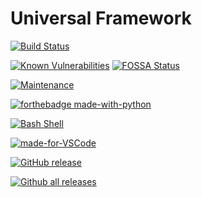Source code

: # Universal Framework

[![Build Status](https://travis-ci.org/dimaslanjaka/universal-framework.png?branch=master)](https://travis-ci.org/dimaslanjaka/universal-framework)

[![Known Vulnerabilities](https://snyk.io/test/github/serkanyersen/sync/badge.svg)](https://snyk.io/test/github/serkanyersen/sync)
[![FOSSA Status](https://app.fossa.io/api/projects/git%2Bgithub.com%2Fserkanyersen%2Fsync.svg?type=shield)](https://app.fossa.io/projects/git%2Bgithub.com%2Fserkanyersen%2Fsync?ref=badge_shield)

[![Maintenance](https://img.shields.io/badge/Maintained%3F-yes-green.svg)](https://GitHub.com/Naereen/StrapDown.js/graphs/commit-activity)

[![forthebadge made-with-python](http://ForTheBadge.com/images/badges/made-with-python.svg)](https://www.python.org/)

[![Bash Shell](https://badges.frapsoft.com/bash/v1/bash.png?v=103)](https://github.com/ellerbrock/open-source-badges/)

[![made-for-VSCode](https://img.shields.io/badge/Made%20for-VSCode-1f425f.svg)](https://code.visualstudio.com/)

[![GitHub release](https://img.shields.io/github/release/Naereen/StrapDown.js.svg)](https://GitHub.com/Naereen/StrapDown.js/releases/)

[![Github all releases](https://img.shields.io/github/downloads/Naereen/StrapDown.js/total.svg)](https://GitHub.com/Naereen/StrapDown.js/releases/)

● ● ● ● ●

■ **Brief**
Copy out the entries verbatim and leave the images out.

■ **Answer to this task**
Source code

: # Universal Framework

[![Build Status](https://travis-ci.org/dimaslanjaka/universal-framework.png?branch=master)](https://travis-ci.org/dimaslanjaka/universal-framework)

[![Known Vulnerabilities](https://snyk.io/test/github/serkanyersen/sync/badge.svg)](https://snyk.io/test/github/serkanyersen/sync)
[![FOSSA Status](https://app.fossa.io/api/projects/git%2Bgithub.com%2Fserkanyersen%2Fsync.svg?type=shield)](https://app.fossa.io/projects/git%2Bgithub.com%2Fserkanyersen%2Fsync?ref=badge_shield)

[![Maintenance](https://img.shields.io/badge/Maintained%3F-yes-green.svg)](https://GitHub.com/Naereen/StrapDown.js/graphs/commit-activity)

[![forthebadge made-with-python](http://ForTheBadge.com/images/badges/made-with-python.svg)](https://www.python.org/)

[![Bash Shell](https://badges.frapsoft.com/bash/v1/bash.png?v=103)](https://github.com/ellerbrock/open-source-badges/)

[![made-for-VSCode](https://img.shields.io/badge/Made%20for-VSCode-1f425f.svg)](https://code.visualstudio.com/)

[![GitHub release](https://img.shields.io/github/release/Naereen/StrapDown.js.svg)](https://GitHub.com/Naereen/StrapDown.js/releases/)

[![Github all releases](https://img.shields.io/github/downloads/Naereen/StrapDown.js/total.svg)](https://GitHub.com/Naereen/StrapDown.js/releases/)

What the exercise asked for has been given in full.